* WHAT YOU WILL DO
Here is the task for the records below: repeat exactly the lines from the one with "- Scoped CSS" to the one with "The project uses", both included, and nothing else.

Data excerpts
★ ★ ★ ★

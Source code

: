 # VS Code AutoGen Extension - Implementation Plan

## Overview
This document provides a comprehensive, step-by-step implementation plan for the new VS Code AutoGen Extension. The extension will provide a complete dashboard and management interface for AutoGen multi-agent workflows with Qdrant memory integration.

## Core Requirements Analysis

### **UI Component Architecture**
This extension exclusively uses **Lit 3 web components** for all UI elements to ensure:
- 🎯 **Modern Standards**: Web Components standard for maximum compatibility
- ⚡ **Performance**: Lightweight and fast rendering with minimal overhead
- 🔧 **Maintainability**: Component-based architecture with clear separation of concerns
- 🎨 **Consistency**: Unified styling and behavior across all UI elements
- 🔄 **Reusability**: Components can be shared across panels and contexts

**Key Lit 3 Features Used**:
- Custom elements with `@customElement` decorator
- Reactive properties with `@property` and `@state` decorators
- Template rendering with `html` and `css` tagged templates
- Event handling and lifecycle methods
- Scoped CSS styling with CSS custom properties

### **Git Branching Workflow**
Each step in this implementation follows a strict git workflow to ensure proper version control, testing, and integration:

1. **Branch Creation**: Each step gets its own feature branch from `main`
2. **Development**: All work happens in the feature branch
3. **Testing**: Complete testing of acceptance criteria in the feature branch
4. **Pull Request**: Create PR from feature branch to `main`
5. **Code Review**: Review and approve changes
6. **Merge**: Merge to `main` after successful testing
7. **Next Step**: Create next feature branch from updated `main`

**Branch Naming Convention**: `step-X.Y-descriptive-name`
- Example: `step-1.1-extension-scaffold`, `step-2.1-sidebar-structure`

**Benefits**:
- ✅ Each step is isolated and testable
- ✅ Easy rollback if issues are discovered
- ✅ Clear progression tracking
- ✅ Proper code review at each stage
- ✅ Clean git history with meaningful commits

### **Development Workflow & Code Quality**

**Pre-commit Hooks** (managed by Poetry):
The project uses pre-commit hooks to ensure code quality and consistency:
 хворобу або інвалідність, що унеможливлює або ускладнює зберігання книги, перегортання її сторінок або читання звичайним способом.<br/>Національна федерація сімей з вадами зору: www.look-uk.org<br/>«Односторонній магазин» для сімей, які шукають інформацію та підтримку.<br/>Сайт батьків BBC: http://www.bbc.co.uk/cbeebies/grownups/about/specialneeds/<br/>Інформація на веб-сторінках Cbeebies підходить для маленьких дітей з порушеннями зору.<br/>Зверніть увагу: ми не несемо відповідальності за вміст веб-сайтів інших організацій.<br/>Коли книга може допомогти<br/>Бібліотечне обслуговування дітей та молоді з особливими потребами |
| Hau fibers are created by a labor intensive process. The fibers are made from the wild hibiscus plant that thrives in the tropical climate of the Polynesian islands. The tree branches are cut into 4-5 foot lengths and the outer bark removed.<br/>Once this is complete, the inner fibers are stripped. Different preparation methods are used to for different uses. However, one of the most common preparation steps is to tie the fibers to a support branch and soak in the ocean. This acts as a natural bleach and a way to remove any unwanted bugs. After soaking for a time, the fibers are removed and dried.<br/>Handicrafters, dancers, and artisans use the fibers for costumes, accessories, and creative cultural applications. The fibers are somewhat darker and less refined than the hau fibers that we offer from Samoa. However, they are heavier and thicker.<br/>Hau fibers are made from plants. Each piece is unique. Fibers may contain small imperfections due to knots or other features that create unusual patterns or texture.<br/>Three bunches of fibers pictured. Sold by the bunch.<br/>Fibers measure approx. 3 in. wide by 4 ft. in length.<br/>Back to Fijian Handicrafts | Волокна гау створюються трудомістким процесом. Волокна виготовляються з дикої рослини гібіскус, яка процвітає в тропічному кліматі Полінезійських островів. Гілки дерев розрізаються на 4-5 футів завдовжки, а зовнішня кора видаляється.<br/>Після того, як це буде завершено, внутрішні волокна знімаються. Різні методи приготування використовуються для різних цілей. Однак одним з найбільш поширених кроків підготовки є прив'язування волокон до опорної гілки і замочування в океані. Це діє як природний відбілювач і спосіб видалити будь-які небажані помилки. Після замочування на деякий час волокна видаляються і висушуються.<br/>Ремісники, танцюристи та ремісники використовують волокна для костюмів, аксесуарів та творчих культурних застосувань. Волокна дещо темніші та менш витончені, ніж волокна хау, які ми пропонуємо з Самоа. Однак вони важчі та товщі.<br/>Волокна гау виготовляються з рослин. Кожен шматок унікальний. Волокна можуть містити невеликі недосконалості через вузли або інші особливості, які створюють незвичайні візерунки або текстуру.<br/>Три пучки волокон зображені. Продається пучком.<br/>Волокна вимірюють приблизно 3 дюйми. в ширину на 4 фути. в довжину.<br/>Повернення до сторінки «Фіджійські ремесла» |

★ ★ ★ ★

* PROBLEM SOLUTION
- Scoped CSS styling with CSS custom properties

### **Git Branching Workflow**
Each step in this implementation follows a strict git workflow to ensure proper version control, testing, and integration:

1. **Branch Creation**: Each step gets its own feature branch from `main`
2. **Development**: All work happens in the feature branch
3. **Testing**: Complete testing of acceptance criteria in the feature branch
4. **Pull Request**: Create PR from feature branch to `main`
5. **Code Review**: Review and approve changes
6. **Merge**: Merge to `main` after successful testing
7. **Next Step**: Create next feature branch from updated `main`

**Branch Naming Convention**: `step-X.Y-descriptive-name`
- Example: `step-1.1-extension-scaffold`, `step-2.1-sidebar-structure`

**Benefits**:
- ✅ Each step is isolated and testable
- ✅ Easy rollback if issues are discovered
- ✅ Clear progression tracking
- ✅ Proper code review at each stage
- ✅ Clean git history with meaningful commits

### **Development Workflow & Code Quality**

**Pre-commit Hooks** (managed by Poetry):
The project uses pre-commit hooks to ensure code quality and consistency:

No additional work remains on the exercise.